Per-service series count. For a sample of small services, active time series counts flattened instead of steadily climbing. One service that had been adding ~15–20% new series per quarter leveled off after we removed unused metrics and applied the starter pack.
Query reliability. Dashboards that used to time out during incidents became usable again after we reduced high-cardinality metrics. We saw the percentage of failed or slow (>10s) queries on our metrics backend drop noticeably.
Cost visibility. Our monthly telemetry review went from "we’re up again" to "we’re up by N%, mostly from these three services and these two new kinds of metrics." That made the next set of decisions concrete.

Perhaps most importantly, engineers started to treat telemetry as something that could regress and be fixed.

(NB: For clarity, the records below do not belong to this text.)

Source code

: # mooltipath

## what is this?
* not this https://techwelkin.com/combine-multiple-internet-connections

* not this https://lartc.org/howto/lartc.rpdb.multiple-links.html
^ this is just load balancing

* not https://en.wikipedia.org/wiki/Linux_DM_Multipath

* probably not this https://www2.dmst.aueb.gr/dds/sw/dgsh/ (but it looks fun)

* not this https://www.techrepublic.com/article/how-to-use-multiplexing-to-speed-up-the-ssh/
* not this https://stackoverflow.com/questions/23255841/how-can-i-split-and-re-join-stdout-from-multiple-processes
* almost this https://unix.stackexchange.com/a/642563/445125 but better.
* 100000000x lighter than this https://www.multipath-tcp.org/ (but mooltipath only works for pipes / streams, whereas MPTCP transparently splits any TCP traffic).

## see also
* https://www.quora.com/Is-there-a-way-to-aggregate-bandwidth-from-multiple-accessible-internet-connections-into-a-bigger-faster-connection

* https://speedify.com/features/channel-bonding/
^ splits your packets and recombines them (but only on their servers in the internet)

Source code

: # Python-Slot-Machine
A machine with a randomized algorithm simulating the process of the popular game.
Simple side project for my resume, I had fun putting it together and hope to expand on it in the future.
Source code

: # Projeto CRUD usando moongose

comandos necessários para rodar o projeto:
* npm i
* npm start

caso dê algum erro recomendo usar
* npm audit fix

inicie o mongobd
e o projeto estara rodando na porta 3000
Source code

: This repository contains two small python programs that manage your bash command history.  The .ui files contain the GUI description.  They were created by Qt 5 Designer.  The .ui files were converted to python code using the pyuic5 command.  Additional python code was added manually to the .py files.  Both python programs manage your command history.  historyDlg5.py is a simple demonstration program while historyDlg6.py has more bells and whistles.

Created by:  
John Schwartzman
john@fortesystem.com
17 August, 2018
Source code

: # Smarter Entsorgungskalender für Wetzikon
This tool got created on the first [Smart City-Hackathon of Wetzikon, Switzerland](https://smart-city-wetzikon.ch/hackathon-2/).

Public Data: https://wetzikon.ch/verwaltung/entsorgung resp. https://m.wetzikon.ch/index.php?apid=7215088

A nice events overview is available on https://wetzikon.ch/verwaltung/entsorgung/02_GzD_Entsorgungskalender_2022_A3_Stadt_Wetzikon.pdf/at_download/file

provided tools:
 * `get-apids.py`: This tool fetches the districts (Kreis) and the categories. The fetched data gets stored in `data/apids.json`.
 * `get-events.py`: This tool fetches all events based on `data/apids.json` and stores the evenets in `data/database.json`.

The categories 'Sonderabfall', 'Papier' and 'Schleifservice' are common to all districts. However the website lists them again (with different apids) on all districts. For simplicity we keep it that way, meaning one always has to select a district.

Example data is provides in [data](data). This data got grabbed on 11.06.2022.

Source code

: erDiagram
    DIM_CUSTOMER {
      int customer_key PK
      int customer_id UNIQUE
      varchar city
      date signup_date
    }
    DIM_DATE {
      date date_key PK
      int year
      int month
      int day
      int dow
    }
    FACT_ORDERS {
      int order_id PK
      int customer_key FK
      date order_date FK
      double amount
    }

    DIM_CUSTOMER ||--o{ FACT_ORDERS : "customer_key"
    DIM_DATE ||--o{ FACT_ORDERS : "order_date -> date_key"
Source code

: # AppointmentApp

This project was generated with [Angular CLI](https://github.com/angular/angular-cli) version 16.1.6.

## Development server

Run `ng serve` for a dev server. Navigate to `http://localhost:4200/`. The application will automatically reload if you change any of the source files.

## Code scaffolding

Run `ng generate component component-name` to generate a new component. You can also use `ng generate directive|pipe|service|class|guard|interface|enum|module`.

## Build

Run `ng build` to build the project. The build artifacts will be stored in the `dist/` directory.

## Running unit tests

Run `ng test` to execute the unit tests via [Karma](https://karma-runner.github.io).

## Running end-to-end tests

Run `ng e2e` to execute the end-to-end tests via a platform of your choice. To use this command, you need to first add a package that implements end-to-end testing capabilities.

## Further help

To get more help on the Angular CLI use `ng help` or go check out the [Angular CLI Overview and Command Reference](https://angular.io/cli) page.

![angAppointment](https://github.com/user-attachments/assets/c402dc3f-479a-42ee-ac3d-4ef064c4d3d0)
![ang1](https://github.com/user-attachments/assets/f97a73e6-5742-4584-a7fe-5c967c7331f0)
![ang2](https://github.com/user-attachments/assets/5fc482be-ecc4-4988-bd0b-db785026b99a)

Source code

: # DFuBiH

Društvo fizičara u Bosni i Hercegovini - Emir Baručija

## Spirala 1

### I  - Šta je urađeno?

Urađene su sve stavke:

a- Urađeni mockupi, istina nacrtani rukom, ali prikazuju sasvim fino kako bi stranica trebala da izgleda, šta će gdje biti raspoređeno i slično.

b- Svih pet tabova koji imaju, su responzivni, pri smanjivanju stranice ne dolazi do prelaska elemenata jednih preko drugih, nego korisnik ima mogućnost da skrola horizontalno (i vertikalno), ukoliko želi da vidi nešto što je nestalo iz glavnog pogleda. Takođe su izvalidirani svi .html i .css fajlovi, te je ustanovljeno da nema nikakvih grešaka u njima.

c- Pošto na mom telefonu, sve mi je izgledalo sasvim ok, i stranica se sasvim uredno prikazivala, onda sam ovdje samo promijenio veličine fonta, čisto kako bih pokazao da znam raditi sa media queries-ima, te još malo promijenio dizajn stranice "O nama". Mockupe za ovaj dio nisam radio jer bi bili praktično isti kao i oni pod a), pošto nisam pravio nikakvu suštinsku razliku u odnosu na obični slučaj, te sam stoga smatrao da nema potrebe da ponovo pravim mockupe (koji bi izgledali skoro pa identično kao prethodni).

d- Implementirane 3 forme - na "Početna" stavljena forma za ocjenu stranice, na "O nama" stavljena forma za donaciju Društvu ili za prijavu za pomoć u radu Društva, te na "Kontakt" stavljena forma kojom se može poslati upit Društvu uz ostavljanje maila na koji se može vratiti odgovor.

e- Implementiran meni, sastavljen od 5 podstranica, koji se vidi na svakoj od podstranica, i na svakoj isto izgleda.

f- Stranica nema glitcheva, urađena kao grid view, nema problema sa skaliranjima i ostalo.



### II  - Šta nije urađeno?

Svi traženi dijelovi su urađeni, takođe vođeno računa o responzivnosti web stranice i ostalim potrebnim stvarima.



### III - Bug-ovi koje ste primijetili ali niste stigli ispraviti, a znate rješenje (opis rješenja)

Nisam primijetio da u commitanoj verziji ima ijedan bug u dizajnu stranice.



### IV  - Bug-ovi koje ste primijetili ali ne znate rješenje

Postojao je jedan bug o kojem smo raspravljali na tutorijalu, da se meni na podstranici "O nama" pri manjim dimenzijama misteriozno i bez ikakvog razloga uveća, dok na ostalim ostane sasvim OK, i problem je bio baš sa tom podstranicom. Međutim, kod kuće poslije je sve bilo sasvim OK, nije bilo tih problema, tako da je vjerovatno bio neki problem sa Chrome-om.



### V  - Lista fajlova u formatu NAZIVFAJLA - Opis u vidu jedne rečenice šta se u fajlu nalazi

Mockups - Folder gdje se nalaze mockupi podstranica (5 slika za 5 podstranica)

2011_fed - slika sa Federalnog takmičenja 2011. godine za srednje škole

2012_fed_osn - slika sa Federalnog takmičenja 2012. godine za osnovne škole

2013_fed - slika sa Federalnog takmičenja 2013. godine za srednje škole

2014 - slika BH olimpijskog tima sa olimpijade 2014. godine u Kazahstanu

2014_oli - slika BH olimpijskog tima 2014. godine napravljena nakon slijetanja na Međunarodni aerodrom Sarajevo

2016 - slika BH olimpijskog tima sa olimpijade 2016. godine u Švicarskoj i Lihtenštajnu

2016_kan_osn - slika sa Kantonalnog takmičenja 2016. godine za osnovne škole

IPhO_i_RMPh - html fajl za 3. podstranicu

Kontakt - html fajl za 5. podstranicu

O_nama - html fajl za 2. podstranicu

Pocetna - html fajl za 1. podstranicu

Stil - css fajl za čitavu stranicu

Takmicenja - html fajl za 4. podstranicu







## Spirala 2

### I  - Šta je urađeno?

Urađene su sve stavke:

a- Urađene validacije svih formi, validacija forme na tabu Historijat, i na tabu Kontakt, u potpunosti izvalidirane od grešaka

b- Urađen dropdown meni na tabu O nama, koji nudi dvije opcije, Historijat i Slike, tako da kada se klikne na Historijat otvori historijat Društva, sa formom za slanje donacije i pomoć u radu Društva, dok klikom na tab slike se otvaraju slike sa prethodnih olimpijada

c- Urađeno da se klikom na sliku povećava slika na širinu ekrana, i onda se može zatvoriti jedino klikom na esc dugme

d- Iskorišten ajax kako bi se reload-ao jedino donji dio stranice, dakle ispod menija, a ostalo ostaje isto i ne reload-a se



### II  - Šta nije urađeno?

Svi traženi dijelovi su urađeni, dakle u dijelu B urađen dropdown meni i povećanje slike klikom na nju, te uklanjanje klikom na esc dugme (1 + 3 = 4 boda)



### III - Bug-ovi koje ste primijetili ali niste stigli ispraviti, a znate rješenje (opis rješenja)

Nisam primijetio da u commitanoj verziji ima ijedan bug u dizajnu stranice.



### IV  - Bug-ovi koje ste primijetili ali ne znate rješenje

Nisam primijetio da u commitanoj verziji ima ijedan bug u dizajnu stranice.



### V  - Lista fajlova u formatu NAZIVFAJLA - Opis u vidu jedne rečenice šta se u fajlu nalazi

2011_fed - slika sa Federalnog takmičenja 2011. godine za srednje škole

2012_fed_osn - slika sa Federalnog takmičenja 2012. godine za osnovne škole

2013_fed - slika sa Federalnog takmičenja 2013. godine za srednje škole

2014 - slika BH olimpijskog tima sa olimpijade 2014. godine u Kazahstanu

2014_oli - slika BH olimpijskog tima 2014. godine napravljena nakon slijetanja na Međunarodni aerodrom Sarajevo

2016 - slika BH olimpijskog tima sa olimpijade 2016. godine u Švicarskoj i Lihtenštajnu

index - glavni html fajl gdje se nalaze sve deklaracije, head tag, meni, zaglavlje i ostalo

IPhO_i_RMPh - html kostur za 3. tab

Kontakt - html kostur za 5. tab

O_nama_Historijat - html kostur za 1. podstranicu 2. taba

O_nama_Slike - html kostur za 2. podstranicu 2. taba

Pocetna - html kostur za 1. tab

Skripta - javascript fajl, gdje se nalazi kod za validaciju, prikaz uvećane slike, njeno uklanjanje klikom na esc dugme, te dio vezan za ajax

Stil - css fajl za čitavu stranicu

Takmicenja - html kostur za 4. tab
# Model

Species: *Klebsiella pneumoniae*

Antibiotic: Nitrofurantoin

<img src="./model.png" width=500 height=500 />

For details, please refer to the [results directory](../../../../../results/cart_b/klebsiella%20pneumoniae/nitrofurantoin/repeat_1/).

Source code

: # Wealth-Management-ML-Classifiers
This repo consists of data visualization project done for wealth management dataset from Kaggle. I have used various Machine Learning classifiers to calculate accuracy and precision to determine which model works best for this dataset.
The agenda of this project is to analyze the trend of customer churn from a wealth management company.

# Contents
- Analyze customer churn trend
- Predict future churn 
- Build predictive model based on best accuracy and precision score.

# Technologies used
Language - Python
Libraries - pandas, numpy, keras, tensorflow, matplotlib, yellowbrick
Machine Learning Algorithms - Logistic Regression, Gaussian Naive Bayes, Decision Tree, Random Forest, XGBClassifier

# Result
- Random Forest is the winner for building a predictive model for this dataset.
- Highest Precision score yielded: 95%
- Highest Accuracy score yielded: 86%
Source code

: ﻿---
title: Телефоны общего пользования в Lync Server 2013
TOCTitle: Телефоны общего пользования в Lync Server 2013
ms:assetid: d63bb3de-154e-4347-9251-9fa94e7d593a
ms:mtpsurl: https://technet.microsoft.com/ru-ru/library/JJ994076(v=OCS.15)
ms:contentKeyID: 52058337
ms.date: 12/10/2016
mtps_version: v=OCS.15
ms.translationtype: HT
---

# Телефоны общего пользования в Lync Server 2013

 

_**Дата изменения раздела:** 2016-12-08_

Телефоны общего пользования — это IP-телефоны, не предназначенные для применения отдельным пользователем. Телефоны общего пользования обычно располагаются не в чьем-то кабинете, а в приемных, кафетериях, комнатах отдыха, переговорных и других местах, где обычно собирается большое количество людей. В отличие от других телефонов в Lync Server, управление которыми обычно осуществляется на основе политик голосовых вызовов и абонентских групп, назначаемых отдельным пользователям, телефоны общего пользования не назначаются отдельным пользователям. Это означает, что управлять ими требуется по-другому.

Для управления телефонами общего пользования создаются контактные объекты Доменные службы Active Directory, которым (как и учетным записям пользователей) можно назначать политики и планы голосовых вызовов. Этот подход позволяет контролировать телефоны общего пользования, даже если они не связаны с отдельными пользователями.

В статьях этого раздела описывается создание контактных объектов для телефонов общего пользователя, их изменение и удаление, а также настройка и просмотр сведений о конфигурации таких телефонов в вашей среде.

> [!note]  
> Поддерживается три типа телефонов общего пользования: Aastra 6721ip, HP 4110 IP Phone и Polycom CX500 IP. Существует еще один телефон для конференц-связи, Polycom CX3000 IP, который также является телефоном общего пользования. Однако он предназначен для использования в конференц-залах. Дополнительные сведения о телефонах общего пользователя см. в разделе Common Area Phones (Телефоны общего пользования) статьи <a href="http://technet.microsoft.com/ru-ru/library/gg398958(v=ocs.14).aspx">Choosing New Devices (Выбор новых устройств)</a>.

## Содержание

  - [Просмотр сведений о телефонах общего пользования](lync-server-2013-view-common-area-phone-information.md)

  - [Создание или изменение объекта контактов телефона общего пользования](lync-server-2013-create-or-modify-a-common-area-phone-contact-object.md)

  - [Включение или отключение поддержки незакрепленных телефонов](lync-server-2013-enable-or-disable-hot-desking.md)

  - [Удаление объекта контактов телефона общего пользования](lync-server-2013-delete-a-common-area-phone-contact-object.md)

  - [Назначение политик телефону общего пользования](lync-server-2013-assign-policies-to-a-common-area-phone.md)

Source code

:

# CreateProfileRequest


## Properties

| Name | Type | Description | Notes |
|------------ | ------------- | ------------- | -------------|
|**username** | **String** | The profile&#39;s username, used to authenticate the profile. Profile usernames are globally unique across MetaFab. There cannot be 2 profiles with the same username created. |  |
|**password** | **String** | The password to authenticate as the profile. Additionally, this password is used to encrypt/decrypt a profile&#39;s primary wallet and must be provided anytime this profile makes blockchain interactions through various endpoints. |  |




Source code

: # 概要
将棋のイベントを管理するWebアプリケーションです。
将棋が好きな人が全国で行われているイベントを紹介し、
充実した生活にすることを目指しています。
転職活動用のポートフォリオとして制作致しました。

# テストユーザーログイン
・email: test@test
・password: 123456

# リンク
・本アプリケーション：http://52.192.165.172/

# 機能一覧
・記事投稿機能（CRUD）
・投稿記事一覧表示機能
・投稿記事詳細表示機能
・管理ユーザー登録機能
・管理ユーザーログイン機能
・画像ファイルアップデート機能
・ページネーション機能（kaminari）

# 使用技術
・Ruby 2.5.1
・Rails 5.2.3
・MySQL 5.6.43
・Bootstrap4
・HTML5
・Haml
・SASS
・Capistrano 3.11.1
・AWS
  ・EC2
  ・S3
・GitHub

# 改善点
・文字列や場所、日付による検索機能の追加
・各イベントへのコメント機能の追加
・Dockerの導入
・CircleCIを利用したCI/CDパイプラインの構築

Instead of adding metrics indefinitely, teams:

removed unused dashboards
consolidated similar metrics
turned off verbose debug logs once a launch had stabilized

We did see some friction early on:

A few teams felt the budgets were arbitrary. We had to show actual query performance improvements to make the benefit visible.
Some engineers were concerned that budgets would prevent them from debugging. In practice, the reviews focused on shifting detail into logs and traces where appropriate, not on removing visibility.

Takeaways

Telemetry is not free, even for small services. It consumes storage, compute, and human attention.
Simple per-service budgets help teams make better trade-offs without central micromanagement.
A small, opinionated starter pack of metrics and logs prevents both under- and over-instrumentation.
Guardrails on cardinality and experimental metrics keep the system healthy when enthusiasm is high.
Treating telemetry drift as a regression—just like latency or error rate—turns cost conversations into engineering work instead of blame.